*** Opening of DATA TO PROCESS ***
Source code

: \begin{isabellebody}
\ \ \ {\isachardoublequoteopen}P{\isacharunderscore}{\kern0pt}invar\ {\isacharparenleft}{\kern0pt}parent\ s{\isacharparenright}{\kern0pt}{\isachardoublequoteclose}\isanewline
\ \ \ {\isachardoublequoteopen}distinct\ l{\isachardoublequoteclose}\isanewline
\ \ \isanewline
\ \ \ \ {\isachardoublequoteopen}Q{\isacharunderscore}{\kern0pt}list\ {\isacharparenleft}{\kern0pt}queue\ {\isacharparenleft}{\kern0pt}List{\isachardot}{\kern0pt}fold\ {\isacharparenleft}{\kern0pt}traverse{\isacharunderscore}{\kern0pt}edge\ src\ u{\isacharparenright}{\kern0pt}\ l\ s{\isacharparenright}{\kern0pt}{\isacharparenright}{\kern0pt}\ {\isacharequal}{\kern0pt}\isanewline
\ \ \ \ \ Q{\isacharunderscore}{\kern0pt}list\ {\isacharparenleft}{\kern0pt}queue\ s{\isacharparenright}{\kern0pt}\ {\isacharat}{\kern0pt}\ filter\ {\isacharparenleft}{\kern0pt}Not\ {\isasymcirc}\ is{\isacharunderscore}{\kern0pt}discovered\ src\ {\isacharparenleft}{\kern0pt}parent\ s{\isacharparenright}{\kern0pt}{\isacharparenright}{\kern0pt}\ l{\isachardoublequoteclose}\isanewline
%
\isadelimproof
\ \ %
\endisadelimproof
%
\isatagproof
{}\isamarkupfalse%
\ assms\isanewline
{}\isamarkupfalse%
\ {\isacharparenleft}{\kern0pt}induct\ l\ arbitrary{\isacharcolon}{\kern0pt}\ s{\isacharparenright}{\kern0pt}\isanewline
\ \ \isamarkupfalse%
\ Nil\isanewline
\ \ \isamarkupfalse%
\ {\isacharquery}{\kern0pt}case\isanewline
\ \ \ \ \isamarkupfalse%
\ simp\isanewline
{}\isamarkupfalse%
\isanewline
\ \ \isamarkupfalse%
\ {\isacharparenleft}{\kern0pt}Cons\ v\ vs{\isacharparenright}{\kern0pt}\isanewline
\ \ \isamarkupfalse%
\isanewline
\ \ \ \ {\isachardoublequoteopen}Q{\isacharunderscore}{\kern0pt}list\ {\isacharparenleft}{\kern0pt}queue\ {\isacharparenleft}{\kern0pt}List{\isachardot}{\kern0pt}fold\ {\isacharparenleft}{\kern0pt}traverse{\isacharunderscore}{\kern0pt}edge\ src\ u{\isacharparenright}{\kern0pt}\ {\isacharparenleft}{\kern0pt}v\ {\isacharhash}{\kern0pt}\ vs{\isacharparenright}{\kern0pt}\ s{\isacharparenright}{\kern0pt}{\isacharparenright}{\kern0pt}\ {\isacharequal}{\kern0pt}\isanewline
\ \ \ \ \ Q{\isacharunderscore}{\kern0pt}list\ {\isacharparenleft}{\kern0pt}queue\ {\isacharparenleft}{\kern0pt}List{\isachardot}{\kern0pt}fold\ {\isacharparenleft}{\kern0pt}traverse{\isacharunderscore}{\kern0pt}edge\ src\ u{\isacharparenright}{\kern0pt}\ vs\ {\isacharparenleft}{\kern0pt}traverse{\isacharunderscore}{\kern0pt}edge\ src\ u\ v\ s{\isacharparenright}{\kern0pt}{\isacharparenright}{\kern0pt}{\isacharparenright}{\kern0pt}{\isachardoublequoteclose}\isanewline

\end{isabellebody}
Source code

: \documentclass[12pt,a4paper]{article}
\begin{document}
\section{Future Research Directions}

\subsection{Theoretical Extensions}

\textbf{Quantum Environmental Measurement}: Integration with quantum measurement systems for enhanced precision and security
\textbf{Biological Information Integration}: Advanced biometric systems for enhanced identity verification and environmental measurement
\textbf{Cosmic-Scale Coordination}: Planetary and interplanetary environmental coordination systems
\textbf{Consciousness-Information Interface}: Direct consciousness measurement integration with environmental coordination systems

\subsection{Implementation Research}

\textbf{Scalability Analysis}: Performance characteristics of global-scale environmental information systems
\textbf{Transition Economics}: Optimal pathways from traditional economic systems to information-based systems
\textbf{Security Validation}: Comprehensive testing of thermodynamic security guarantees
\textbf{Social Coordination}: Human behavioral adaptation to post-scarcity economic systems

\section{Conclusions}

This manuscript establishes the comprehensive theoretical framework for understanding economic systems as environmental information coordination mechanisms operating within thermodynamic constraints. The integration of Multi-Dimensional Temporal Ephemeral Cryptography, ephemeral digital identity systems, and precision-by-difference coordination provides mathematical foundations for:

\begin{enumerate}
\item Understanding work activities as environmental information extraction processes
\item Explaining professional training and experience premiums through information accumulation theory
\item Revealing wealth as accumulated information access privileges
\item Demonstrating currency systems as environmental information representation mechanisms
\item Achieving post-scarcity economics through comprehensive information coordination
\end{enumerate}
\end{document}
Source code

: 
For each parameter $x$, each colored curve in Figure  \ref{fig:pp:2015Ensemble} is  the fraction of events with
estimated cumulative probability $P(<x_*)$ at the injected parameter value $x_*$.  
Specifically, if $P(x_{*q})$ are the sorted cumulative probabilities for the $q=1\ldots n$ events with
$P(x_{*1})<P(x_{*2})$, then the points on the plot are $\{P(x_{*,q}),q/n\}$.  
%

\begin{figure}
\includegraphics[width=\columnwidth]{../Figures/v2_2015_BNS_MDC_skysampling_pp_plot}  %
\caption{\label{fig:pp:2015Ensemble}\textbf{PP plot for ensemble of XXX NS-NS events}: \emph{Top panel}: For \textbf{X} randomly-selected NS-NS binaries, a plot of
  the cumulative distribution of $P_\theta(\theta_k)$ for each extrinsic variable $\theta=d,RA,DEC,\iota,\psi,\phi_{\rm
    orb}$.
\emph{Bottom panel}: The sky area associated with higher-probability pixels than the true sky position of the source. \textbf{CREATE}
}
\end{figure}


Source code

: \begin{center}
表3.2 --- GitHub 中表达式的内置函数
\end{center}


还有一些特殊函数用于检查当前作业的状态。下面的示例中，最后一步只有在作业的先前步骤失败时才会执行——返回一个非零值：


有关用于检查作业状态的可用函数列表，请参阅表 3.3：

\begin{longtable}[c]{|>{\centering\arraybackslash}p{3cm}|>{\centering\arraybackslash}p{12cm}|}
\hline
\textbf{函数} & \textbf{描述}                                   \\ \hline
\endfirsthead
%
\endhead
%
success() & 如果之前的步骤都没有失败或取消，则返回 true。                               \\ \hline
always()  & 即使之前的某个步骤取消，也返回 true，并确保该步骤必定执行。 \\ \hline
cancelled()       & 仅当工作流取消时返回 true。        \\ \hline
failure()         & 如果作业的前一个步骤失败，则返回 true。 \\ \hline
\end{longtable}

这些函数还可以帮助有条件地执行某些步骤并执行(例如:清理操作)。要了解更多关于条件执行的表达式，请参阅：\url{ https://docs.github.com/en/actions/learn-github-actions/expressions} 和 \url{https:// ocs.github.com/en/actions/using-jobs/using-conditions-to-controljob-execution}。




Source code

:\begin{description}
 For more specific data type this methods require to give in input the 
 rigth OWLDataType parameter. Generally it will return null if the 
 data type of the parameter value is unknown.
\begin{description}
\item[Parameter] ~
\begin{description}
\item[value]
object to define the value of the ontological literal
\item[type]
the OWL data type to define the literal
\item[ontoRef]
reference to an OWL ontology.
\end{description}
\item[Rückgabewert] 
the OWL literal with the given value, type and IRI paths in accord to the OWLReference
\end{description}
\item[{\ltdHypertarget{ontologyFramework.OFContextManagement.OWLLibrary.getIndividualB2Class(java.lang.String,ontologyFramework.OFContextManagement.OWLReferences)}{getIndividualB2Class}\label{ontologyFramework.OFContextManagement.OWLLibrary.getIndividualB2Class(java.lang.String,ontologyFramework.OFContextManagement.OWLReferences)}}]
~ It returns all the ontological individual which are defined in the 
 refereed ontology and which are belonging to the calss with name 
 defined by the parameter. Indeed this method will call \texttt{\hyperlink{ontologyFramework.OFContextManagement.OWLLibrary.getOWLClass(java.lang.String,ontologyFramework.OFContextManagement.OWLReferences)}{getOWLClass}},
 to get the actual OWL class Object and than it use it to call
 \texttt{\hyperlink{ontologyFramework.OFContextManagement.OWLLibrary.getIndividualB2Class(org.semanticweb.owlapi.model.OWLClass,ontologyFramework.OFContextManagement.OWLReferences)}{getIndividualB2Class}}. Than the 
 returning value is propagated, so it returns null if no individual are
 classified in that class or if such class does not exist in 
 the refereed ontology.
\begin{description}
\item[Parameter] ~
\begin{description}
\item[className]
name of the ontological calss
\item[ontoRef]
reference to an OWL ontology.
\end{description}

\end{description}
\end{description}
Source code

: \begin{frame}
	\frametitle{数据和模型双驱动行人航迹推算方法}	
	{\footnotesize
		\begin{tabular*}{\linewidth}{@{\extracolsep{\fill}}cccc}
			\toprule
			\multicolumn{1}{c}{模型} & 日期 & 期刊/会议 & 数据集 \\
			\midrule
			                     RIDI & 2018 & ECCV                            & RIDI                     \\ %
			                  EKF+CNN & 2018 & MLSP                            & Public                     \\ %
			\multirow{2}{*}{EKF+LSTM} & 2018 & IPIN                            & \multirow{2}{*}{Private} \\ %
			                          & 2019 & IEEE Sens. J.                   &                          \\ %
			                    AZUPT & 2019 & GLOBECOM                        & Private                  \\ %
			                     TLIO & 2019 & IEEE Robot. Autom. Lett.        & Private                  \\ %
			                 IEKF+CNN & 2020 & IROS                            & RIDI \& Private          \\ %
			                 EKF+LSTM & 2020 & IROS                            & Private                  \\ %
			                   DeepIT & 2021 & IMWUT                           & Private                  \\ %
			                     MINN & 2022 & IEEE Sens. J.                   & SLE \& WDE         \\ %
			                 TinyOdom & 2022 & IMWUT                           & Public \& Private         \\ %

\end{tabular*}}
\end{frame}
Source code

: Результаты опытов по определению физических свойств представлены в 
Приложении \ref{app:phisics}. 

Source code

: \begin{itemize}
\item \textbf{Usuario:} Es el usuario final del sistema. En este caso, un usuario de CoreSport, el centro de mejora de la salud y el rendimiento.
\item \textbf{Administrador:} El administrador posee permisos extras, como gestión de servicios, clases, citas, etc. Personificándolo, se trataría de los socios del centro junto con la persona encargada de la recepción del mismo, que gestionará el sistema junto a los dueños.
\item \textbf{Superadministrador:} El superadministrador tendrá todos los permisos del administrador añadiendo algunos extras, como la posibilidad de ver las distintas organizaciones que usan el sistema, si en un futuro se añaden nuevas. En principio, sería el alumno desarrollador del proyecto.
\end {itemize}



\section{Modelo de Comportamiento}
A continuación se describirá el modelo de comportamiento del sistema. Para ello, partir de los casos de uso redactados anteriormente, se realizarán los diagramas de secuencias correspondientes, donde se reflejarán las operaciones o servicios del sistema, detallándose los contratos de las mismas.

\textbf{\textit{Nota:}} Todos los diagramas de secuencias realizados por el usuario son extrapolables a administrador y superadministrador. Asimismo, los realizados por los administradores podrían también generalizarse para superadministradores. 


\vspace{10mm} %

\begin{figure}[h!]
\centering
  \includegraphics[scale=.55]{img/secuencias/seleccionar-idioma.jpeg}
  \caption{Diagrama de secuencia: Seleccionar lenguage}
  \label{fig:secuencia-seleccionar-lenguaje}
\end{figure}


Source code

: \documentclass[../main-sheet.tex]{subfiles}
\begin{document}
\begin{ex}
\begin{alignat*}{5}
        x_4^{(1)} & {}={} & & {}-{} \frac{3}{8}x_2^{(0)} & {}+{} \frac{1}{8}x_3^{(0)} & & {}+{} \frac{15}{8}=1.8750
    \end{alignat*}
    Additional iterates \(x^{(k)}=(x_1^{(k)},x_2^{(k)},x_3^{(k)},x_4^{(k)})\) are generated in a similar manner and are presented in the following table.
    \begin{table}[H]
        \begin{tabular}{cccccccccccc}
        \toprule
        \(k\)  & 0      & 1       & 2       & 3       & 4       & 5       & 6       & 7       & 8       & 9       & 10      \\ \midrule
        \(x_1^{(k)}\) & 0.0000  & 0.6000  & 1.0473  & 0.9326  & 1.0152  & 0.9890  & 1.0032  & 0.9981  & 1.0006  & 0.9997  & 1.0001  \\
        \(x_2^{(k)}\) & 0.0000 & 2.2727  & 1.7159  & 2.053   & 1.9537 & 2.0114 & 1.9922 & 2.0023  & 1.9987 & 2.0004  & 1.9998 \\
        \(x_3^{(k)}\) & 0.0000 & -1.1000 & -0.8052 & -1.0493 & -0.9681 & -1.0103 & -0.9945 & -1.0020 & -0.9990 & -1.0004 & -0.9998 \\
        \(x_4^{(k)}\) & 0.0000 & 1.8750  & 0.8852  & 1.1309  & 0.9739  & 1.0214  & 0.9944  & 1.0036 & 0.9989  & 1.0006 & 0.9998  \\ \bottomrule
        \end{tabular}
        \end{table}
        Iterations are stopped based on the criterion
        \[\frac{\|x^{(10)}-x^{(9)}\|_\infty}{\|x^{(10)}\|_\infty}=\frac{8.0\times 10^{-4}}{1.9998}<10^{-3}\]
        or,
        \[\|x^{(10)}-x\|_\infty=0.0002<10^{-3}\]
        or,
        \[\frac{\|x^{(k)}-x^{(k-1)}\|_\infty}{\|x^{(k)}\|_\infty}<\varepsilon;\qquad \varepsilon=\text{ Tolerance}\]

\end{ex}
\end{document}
*** Close of DATA TO PROCESS ***
### TASK DETAILS:
Among the records, find each line where the word "enhanced" occurs, and copy it.

### REPLY TO THE TASK:
\textbf{Quantum Environmental Measurement}: Integration with quantum measurement systems for enhanced precision and security
\textbf{Biological Information Integration}: Advanced biometric systems for enhanced identity verification and environmental measurement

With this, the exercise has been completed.